Let $S=\{s_{1}, s_{2}, \ldots \}$ be an unbounded sequence of positive integers with $s_{n+1}/s_{n}$ approaching $\alpha $ as $n\rightarrow \infty $ and let $\beta>\max (\alpha , 2)$. We show that for all sufficiently large positive integers l, if $A\subset [0, l]$ with $l\in A$, $\gcd A=1$ and $|A|\geq (2-{k}/{\lambda \beta })l/(\lambda +1)$, where $\lambda =\lceil {k}/{\beta }\rceil $, then $kA\cap S\neq \emptyset $ for $2<\beta \leq 3$ and $k\geq {2\beta }/{(\beta -2)}$ or for $\beta>3$ and $k\geq 3$.

Type
Research Article
Copyright
© The Author(s), 2023. Published by Cambridge University Press on behalf of Australian Mathematical Publishing Association Inc.

1 Introduction

For two sets $A, B$ of integers and $a\in \mathbb {Z}$ , define

$$ \begin{align*}A+B=\{a+b: a\in A, b\in B\},\end{align*} $$

and

$$ \begin{align*}a-B=\{a-b: b\in B\}.\end{align*} $$

For a positive integer $h\geq 2$ , let

$$ \begin{align*}hA=\{a_{1}+\cdots+a_{h}:a_{1}, \ldots, a_{h}\in A\}.\end{align*} $$

A set A of nonnegative integers is called normal if $0\in A$ and the greatest common divisor of all elements of A is 1.
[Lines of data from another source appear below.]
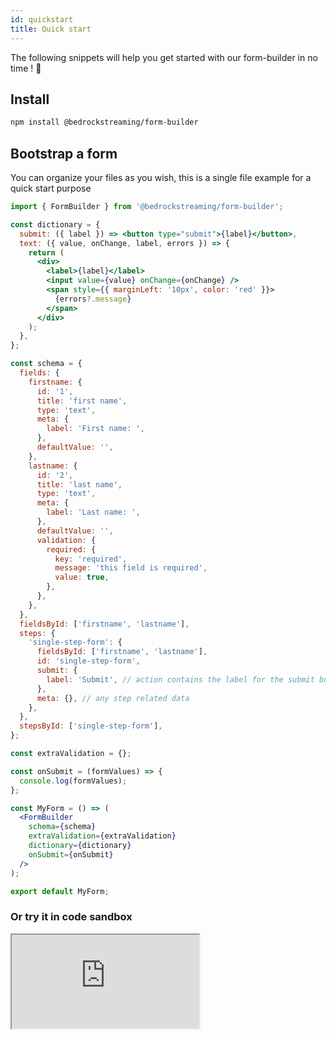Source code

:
 ```yaml
---
id: quickstart
title: Quick start
---
```


The following snippets will help you get started with our form-builder in no time ! :rocket:

## Install

```sh
npm install @bedrockstreaming/form-builder
```

## Bootstrap a form

You can organize your files as you wish, this is a single file example for a quick start purpose

```jsx
import { FormBuilder } from '@bedrockstreaming/form-builder';

const dictionary = {
  submit: ({ label }) => <button type="submit">{label}</button>,
  text: ({ value, onChange, label, errors }) => {
    return (
      <div>
        <label>{label}</label>
        <input value={value} onChange={onChange} />
        <span style={{ marginLeft: '10px', color: 'red' }}>
          {errors?.message}
        </span>
      </div>
    );
  },
};

const schema = {
  fields: {
    firstname: {
      id: '1',
      title: 'first name',
      type: 'text',
      meta: {
        label: 'First name: ',
      },
      defaultValue: '',
    },
    lastname: {
      id: '2',
      title: 'last name',
      type: 'text',
      meta: {
        label: 'Last name: ',
      },
      defaultValue: '',
      validation: {
        required: {
          key: 'required',
          message: 'this field is required',
          value: true,
        },
      },
    },
  },
  fieldsById: ['firstname', 'lastname'],
  steps: {
    'single-step-form': {
      fieldsById: ['firstname', 'lastname'],
      id: 'single-step-form',
      submit: {
        label: 'Submit', // action contains the label for the submit button
      },
      meta: {}, // any step related data
    },
  },
  stepsById: ['single-step-form'],
};

const extraValidation = {};

const onSubmit = (formValues) => {
  console.log(formValues);
};

const MyForm = () => (
  <FormBuilder
    schema={schema}
    extraValidation={extraValidation}
    dictionary={dictionary}
    onSubmit={onSubmit}
  />
);

export default MyForm;
```

### Or try it in code sandbox

<iframe
  src="https://codesandbox.io/embed/simple-form-builder-pdxxd?fontsize=14&hidenavigation=1&theme=dark&editorsize=70"
  style={{ width:"100%", height: "500px", border: 0, borderRadius: "4px", overflow:"hidden"}}
  title="simple-form-builder"
  allow="accelerometer; ambient-light-sensor; camera; encrypted-media; geolocation; gyroscope; hid; microphone; midi; payment; usb; vr; xr-spatial-tracking"
  sandbox="allow-forms allow-modals allow-popups allow-presentation allow-same-origin allow-scripts"
></iframe>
In 1990, Erdős and Freiman [Reference Erdős and Freiman2] proved a conjecture of Erdős and Freud: if a set $A$ of integers is a subset of $[1,n]$ and $|A|>{n}/{3}$ , then a power of 2 can be written as the sum of elements of A. In 1989, Nathanson and Sárközy [Reference Nathanson and Sárközy6] improved this result by showing that 3504 elements of A is enough. Finally, Lev [Reference Lev4] obtained the best possible result that a power of 2 is the sum of at most four elements of A. In 2004, Abe [Reference Abe1] extended Lev’s result to a power of m. In 2006, Pan [Reference Pan7] generalised the results of Lev and Abe.
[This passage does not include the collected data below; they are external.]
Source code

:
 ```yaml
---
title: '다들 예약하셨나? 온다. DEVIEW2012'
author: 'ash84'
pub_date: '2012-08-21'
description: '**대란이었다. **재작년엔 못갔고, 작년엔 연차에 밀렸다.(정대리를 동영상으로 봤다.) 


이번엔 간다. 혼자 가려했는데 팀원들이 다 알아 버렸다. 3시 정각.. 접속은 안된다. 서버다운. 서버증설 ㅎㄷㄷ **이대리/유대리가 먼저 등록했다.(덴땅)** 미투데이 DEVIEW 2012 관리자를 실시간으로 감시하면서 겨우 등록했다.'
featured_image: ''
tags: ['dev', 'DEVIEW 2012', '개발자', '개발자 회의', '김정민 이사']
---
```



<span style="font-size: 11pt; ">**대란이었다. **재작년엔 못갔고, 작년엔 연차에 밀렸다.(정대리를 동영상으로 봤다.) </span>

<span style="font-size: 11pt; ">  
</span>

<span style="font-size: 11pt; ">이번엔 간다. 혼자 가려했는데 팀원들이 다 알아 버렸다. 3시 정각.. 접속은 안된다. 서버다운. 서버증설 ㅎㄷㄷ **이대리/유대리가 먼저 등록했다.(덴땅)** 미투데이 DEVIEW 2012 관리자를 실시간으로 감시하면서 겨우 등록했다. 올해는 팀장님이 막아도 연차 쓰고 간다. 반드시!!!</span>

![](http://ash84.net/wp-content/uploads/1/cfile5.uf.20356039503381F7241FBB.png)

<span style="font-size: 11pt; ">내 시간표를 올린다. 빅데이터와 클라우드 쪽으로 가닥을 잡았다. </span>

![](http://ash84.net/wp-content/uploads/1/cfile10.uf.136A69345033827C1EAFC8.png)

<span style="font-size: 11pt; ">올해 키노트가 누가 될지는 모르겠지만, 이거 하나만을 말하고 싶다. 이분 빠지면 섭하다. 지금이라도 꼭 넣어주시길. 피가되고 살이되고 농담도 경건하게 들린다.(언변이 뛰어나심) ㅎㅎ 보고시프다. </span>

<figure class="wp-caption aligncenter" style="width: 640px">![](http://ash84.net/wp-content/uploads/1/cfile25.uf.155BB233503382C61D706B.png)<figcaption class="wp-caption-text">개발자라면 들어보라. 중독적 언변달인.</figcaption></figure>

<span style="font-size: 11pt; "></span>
Theorem 1.1 [Reference Pan7, Theorem 1].

Let $k, m, n\geq 2$ be integers. Let A be a normal subset of $[0, n]$ satisfying

$$ \begin{align*}|A|>\frac{1}{l+1}\bigg(\bigg(2-\frac{k}{lm}\bigg)n+2l\bigg),\end{align*} $$

where $l=\lceil k/m\rceil $ . If $m\geq 3$ , or $m=2$ and k is even, then $kA$ contains a power of m.

Pan conjectured that Theorem 1.1 still holds for $m=2$ and k is odd. In 2012, Wu and Chen [Reference Wu and Chen8] made some progress towards this conjecture.

In 2010, Kapoor [Reference Kapoor3] extended Pan’s result for $2A$ to general sequences. He proved the following two results.

Theorem 1.2 [Reference Kapoor3, Theorem 1].

Let $\{a_{1}, a_{2}, a_{3}, \ldots \}$ be an unbounded sequence of positive integers. Assume that $a_{n+1}/a_{n}$ approaches some limit $\alpha $ as $n\rightarrow \infty $ , and let $\beta>2$ be some real number greater than $\alpha $ . Then for sufficiently large $x\geq 0$ , if A is a set of nonnegative integers less than or equal to x containing $0$ and satisfying

$$ \begin{align*}|A|\geq\bigg(1-\frac{1}{\beta}\bigg)x,\end{align*} $$

then $2A$ contains an element of $\{a_{n}\}$ .

Theorem 1.3 [Reference Kapoor3, Theorem 2].

Let $\{a_{1}, a_{2}, a_{3}, \ldots \}$ be an unbounded sequence of positive integers such that $a_{n+1}/a_{n}\leq \beta $ for some constant $\beta \geq 2$ . Then for any $x\geq 0$ , if A is a set of nonnegative integers less than or equal to x containing $0$ and satisfying

$$ \begin{align*}|A|>\bigg(1-\frac{1}{\beta}\bigg)x+\frac{1}{\beta}\cdot\bigg\lfloor\frac{a_{1}-1}{2}\bigg\rfloor+1,\end{align*} $$

then $2A$ contains an element of $\{a_{n}\}$ .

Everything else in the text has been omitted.